**** TASK INPUT

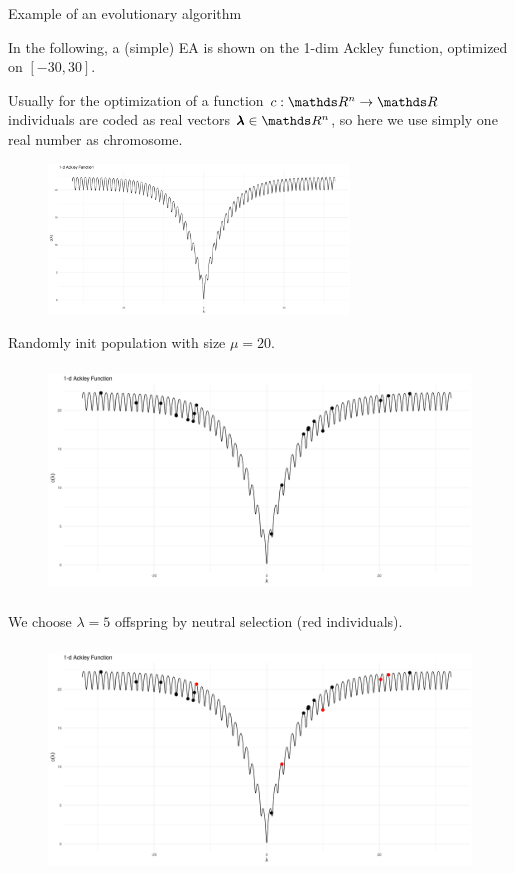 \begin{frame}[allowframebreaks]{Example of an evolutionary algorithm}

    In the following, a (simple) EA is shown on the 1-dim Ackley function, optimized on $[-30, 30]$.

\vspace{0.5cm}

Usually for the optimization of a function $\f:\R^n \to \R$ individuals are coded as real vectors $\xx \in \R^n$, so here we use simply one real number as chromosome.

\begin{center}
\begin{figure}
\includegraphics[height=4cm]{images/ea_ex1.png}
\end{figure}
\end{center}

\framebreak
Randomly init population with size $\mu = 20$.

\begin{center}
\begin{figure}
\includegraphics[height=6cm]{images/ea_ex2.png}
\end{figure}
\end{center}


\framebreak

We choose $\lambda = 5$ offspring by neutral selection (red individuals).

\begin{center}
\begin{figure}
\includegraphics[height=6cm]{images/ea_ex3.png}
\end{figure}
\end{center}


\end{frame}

********

## INSTRUCTIONS TO FOLLOW
Look through the entries above, find each line containing "images", and copy it.

## EXERCISE ANSWER
\includegraphics[height=4cm]{images/ea_ex1.png}
\includegraphics[height=6cm]{images/ea_ex2.png}
\includegraphics[height=6cm]{images/ea_ex3.png}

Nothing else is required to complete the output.